[GIVEN RECORDS Boundary: Start]

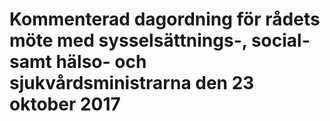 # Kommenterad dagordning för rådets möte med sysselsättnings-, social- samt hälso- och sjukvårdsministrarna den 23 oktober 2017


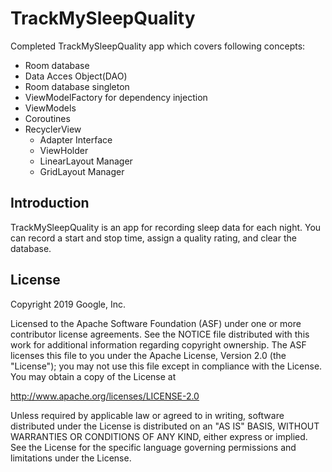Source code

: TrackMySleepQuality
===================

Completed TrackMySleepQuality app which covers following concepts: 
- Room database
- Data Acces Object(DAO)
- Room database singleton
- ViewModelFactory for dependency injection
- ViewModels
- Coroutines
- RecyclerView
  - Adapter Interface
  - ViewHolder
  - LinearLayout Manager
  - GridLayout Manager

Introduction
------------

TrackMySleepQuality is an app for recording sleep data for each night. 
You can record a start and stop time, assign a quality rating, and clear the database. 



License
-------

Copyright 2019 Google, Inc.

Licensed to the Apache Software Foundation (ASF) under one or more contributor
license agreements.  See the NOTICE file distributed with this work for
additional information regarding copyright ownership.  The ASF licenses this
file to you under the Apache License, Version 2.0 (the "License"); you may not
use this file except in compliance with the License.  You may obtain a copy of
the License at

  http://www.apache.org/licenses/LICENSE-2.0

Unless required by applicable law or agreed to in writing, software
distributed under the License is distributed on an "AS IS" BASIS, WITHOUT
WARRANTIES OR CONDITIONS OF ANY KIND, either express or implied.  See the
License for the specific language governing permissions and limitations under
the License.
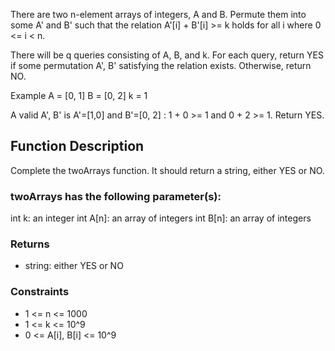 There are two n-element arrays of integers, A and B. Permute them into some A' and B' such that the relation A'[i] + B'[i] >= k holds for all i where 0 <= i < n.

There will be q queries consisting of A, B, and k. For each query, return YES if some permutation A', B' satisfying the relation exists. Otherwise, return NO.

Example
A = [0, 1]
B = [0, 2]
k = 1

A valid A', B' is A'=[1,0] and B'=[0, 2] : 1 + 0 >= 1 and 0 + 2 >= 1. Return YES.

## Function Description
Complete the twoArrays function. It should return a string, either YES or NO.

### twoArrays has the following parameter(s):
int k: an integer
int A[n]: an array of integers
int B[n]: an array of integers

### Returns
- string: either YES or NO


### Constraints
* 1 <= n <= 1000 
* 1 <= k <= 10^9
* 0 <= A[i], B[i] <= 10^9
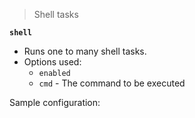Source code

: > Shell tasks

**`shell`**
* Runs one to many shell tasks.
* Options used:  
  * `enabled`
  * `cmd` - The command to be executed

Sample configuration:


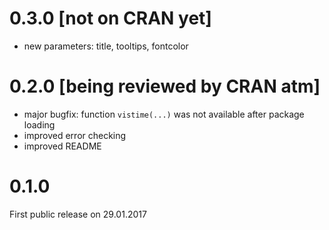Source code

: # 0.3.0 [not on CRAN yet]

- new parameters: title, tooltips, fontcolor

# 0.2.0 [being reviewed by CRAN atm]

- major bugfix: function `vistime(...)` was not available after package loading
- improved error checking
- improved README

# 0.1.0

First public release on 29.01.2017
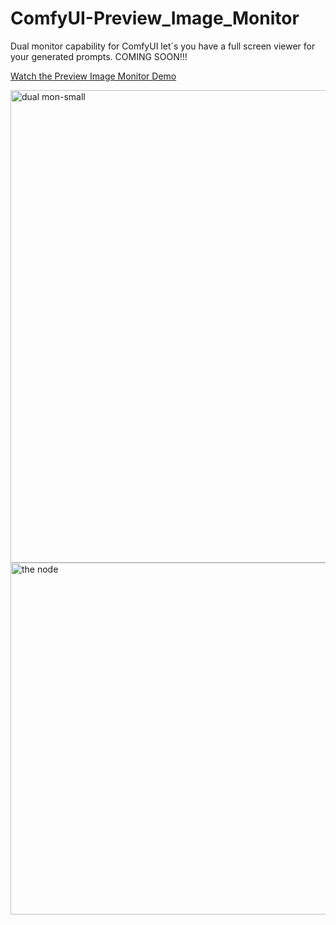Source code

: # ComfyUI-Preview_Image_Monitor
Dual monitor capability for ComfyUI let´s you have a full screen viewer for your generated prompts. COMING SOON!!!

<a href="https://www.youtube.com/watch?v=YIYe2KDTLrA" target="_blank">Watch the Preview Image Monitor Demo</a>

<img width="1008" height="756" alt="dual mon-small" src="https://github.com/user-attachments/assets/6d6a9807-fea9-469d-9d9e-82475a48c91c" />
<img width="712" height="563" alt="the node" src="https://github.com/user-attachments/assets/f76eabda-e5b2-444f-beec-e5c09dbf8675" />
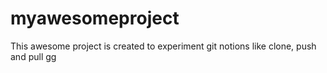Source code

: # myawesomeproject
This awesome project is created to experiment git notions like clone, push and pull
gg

[GIVEN RECORDS Boundary: End]

WORK REQUIRED:
Return each of the lines exactly as they appear above, with no images.

THE ANSWER:
 # Kommenterad dagordning för rådets möte med sysselsättnings-, social- samt hälso- och sjukvårdsministrarna den 23 oktober 2017


Source code

: TrackMySleepQuality
===================

Completed TrackMySleepQuality app which covers following concepts: 
- Room database
- Data Acces Object(DAO)
- Room database singleton
- ViewModelFactory for dependency injection
- ViewModels
- Coroutines
- RecyclerView
  - Adapter Interface
  - ViewHolder
  - LinearLayout Manager
  - GridLayout Manager

Introduction
------------

TrackMySleepQuality is an app for recording sleep data for each night. 
You can record a start and stop time, assign a quality rating, and clear the database. 



License
-------

Copyright 2019 Google, Inc.

Licensed to the Apache Software Foundation (ASF) under one or more contributor
license agreements.  See the NOTICE file distributed with this work for
additional information regarding copyright ownership.  The ASF licenses this
file to you under the Apache License, Version 2.0 (the "License"); you may not
use this file except in compliance with the License.  You may obtain a copy of
the License at

  http://www.apache.org/licenses/LICENSE-2.0

Unless required by applicable law or agreed to in writing, software
distributed under the License is distributed on an "AS IS" BASIS, WITHOUT
WARRANTIES OR CONDITIONS OF ANY KIND, either express or implied.  See the
License for the specific language governing permissions and limitations under
the License.
 There are two n-element arrays of integers, A and B. Permute them into some A' and B' such that the relation A'[i] + B'[i] >= k holds for all i where 0 <= i < n.

There will be q queries consisting of A, B, and k. For each query, return YES if some permutation A', B' satisfying the relation exists. Otherwise, return NO.

Example
A = [0, 1]
B = [0, 2]
k = 1

A valid A', B' is A'=[1,0] and B'=[0, 2] : 1 + 0 >= 1 and 0 + 2 >= 1. Return YES.

## Function Description
Complete the twoArrays function. It should return a string, either YES or NO.

### twoArrays has the following parameter(s):
int k: an integer
int A[n]: an array of integers
int B[n]: an array of integers

### Returns
- string: either YES or NO


### Constraints
* 1 <= n <= 1000 
* 1 <= k <= 10^9
* 0 <= A[i], B[i] <= 10^9
Source code

: > Shell tasks

**`shell`**
* Runs one to many shell tasks.
* Options used:  
  * `enabled`
  * `cmd` - The command to be executed

Sample configuration:


Source code

: # 0.3.0 [not on CRAN yet]

- new parameters: title, tooltips, fontcolor

# 0.2.0 [being reviewed by CRAN atm]

- major bugfix: function `vistime(...)` was not available after package loading
- improved error checking
- improved README

# 0.1.0

First public release on 29.01.2017
Source code

: # ComfyUI-Preview_Image_Monitor
Dual monitor capability for ComfyUI let´s you have a full screen viewer for your generated prompts. COMING SOON!!!

<a href="https://www.youtube.com/watch?v=YIYe2KDTLrA" target="_blank">Watch the Preview Image Monitor Demo</a>

<img width="1008" height="756" alt="dual mon-small" src="https://github.com/user-attachments/assets/6d6a9807-fea9-469d-9d9e-82475a48c91c" />
<img width="712" height="563" alt="the node" src="https://github.com/user-attachments/assets/f76eabda-e5b2-444f-beec-e5c09dbf8675" />
Source code

: # myawesomeproject
This awesome project is created to experiment git notions like clone, push and pull
gg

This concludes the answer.